Union[float, ndarray]

Returns

The ttest / bootstrapping test statistic \(T_{obs},\). Either a single value or a 1D numpy array.

class applefy.statistics.parametric.TTest(num_cpus=1)#

Bases: TestInterface

A classical two sample ttest. Assumes iid Gaussian noise and tests for differences in means.

classmethod fpf_2_t(fpf, num_noise_values)#

Computes the required value of \(T_{obs},\) (the test statistic) to get a confidence level of fpf. Takes into account the effect of the sample size by using the t-distribution. Accepts a single value as input as well as a list of fpf values.

Parameters
  • fpf (Union[float, ndarray]) – Desired confidence level(s) as FPF

  • num_noise_values (int) – Number of noise observations. Needed to take the effect of the sample size into account.

Return type

Union[float, ndarray]

Returns

The required value(s) of \(T_{obs},\)

t_2_fpf(statistic_t, num_noise_values)#

Computes the p-value of the ttest given the test statistic \(T_{obs},\). Takes into account the effect of the sample size by using the t-distribution. Accepts a single value as input as well as a list of \(T_{obs},\) values.

Parameters
  • statistic_t (Union[float, ndarray]) – The test statistic value(s) \(T_{obs},\)

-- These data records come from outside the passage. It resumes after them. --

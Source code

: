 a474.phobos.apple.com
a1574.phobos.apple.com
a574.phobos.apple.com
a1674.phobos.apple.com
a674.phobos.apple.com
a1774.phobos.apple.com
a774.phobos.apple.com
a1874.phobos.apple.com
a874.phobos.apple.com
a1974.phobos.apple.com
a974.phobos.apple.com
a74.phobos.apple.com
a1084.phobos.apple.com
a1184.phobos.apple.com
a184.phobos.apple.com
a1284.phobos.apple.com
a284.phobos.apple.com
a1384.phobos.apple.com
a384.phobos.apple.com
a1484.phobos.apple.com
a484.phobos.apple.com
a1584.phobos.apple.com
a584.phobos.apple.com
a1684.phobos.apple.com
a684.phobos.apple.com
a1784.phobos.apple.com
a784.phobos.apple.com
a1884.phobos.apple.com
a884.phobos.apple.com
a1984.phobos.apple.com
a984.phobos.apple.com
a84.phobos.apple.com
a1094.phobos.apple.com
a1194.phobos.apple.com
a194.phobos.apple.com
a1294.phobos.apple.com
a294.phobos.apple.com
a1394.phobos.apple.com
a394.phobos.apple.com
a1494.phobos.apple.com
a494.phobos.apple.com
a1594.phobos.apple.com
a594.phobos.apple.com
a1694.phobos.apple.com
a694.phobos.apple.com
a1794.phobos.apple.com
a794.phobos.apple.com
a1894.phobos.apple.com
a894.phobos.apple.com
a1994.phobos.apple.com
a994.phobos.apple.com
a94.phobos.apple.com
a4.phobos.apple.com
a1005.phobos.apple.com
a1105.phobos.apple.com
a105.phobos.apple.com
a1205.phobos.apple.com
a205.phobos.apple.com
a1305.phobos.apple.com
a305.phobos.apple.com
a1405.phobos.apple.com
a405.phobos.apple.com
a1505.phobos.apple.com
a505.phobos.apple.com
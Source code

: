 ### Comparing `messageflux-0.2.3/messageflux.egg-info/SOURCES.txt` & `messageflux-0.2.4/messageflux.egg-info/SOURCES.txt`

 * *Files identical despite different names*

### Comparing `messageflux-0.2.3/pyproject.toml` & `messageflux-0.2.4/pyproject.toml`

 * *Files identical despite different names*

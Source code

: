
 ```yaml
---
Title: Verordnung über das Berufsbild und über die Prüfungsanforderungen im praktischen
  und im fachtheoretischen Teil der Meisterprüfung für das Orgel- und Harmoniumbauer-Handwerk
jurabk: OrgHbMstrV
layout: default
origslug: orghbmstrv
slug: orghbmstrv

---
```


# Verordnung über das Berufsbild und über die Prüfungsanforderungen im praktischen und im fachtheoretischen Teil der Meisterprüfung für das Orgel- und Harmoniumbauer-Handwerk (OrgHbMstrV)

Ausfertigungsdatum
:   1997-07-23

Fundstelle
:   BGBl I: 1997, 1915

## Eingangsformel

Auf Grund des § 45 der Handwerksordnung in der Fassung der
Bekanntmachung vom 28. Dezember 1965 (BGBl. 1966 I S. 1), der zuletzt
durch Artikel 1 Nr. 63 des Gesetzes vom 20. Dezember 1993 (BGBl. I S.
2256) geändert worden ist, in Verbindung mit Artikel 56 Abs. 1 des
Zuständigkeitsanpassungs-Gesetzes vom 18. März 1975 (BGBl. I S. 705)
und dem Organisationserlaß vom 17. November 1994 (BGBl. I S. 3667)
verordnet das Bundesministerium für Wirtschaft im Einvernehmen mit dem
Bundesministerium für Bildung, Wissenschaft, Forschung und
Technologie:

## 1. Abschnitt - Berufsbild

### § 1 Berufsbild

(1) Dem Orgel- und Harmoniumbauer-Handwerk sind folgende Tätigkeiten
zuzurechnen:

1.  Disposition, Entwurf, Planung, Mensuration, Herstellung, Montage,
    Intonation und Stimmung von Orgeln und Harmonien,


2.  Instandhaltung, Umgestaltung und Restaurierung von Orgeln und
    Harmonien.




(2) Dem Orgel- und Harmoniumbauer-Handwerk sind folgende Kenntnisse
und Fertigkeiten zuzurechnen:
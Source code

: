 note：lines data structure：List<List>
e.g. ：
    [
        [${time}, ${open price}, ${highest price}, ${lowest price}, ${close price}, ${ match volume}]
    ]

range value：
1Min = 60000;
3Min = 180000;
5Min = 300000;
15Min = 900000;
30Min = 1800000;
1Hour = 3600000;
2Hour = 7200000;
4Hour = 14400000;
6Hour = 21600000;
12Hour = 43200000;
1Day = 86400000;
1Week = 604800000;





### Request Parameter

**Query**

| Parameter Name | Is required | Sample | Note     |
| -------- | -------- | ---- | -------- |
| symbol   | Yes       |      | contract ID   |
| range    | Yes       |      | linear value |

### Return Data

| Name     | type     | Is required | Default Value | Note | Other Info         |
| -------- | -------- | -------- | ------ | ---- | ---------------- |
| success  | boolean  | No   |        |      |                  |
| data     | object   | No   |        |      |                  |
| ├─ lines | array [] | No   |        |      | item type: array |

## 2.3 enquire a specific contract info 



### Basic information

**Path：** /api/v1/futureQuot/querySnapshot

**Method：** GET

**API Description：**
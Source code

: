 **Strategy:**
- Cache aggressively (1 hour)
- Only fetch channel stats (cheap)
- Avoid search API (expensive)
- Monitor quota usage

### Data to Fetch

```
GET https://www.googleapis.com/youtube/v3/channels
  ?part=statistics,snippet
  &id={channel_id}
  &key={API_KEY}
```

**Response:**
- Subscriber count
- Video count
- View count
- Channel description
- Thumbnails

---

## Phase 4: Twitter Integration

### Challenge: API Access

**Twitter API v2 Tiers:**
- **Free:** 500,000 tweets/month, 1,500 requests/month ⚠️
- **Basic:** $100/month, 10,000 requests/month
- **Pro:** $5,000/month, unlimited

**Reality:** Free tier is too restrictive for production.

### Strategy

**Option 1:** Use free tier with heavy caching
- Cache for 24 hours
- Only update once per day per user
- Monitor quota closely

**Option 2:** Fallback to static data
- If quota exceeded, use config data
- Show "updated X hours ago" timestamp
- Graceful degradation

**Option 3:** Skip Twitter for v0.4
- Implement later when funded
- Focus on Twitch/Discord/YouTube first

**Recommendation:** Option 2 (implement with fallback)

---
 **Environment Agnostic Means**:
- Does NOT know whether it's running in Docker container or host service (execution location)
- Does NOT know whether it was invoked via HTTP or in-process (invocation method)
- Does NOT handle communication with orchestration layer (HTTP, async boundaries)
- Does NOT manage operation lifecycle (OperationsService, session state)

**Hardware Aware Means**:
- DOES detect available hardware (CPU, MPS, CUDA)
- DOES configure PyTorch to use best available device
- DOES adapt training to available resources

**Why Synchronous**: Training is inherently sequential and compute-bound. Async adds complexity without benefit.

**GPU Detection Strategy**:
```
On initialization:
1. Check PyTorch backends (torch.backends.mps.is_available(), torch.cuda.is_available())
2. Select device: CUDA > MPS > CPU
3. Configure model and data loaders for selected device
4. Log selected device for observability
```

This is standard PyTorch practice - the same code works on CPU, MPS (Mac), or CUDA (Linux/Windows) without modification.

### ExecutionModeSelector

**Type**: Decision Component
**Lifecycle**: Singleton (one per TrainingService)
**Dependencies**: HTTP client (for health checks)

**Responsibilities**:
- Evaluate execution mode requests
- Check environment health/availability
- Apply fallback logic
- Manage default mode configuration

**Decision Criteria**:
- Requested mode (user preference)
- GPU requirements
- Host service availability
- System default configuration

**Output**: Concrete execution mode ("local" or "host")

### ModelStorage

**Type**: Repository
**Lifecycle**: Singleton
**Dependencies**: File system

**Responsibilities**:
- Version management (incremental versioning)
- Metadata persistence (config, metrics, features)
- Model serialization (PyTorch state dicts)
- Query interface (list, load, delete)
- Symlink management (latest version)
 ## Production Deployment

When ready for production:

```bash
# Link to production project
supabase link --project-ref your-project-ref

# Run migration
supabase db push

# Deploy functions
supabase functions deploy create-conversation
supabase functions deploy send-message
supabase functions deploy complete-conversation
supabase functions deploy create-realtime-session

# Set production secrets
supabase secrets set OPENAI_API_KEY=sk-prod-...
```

  • num_noise_values (int) – Number of noise observations. Needed to take the effect of the sample size into account.

Return type

Union[float, ndarray]

Returns

The uncertainty / p-value / fpf of the test

test_2samp(planet_samples, noise_samples)#

Performs one (or multiple) two sample T-Tests given noise observations \((X_1, ..., X_n)\) and a planet observation \(Y_1,\) with null hypothesis:

\(H_0: \mu_X = \mu_Y\)

against the alternative:

\(H_1: \mu_X < \mu_Y\)

This implementation is similar to the one in scipy but calculates the special case where only one value is given in the planet sample.

Parameters
  • planet_samples (Union[float, ndarray]) – The planet sample containing the observation of the planet \(Y_1\) as a float. In case multiple tests are performed the input can also be a list or 1D array \(((Y_1)_1, (Y_1)_2, ...)\).

  • noise_samples (Union[List[float], ndarray]) – The noise observations containing \((X_1, ..., X_n)\). In case multiple tests are performed the input can also be a list of lists / 1D arrays or a 2D array: \((X_1, ..., X_n)_1, (X_1, ..., X_n)_2, ...\)

Return type

Union[Tuple[float, float], Tuple[ndarray, ndarray]]

Returns

  1. The p-value (or a 1d array of p-values) of the test i.e. the FPF.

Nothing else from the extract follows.